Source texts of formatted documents

——

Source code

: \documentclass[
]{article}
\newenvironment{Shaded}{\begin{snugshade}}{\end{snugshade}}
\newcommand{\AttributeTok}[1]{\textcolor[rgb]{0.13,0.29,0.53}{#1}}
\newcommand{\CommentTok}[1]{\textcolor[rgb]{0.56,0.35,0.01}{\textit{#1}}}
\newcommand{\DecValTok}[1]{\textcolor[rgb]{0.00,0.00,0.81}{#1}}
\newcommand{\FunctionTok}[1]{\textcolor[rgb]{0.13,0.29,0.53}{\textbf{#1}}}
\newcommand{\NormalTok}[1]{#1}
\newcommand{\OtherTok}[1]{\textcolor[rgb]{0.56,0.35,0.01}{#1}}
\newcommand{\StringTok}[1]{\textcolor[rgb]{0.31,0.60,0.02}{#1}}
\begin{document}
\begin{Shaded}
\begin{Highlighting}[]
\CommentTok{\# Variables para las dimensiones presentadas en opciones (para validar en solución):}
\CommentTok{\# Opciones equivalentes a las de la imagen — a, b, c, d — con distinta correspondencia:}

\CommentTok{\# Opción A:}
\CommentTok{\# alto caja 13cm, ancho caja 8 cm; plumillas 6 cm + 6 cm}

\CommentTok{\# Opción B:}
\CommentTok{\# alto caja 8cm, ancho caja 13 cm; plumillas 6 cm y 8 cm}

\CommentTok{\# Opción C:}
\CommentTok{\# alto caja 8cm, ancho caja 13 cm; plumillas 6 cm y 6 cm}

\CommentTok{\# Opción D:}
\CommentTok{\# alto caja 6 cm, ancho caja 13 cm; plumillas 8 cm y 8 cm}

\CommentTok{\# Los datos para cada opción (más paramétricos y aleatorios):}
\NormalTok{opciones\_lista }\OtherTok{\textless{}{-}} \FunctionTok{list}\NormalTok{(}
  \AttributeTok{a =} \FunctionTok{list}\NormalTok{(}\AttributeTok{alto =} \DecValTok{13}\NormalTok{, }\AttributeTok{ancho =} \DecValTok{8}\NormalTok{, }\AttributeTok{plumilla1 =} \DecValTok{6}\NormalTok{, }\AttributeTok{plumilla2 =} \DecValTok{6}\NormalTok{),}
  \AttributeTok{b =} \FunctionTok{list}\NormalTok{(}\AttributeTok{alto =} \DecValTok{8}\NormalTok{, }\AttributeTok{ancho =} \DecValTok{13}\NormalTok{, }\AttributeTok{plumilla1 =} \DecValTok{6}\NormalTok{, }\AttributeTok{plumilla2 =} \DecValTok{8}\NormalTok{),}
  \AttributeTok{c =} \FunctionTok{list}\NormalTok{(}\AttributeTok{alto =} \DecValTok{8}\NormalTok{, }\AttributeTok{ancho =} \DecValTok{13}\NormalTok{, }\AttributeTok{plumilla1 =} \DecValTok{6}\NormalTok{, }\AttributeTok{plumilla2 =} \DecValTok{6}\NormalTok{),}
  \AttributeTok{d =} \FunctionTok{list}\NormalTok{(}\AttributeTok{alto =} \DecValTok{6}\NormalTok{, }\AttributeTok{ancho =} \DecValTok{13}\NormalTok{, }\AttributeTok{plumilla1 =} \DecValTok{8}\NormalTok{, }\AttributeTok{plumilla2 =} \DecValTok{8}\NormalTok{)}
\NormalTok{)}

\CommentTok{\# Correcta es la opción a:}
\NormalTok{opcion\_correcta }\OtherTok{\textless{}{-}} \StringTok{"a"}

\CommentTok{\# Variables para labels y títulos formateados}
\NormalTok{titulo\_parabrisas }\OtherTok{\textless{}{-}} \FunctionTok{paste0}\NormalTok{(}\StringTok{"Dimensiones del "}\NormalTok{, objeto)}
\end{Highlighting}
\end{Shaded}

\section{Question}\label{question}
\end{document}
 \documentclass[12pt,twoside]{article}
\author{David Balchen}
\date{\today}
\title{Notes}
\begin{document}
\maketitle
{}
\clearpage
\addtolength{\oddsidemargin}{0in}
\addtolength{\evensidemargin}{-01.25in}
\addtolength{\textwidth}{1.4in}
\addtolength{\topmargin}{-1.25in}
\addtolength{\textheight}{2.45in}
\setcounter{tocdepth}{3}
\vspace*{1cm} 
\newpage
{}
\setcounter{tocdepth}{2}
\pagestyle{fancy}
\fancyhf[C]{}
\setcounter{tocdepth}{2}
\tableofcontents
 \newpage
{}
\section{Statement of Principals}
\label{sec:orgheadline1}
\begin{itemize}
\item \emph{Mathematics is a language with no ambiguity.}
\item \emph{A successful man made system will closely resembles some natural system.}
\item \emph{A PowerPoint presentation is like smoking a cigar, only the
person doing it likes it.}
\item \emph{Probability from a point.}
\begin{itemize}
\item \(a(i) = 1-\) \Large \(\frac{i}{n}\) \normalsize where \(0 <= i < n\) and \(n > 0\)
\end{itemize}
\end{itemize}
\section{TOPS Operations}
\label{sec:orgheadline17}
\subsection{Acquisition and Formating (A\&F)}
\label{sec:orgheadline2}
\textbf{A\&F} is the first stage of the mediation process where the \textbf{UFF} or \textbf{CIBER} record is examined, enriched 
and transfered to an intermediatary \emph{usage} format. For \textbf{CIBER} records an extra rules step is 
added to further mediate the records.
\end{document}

——

Answer with the number alone: how many lines in the records include the word "CIBER"?

SOLUTION FOR THIS EXERCISE: 2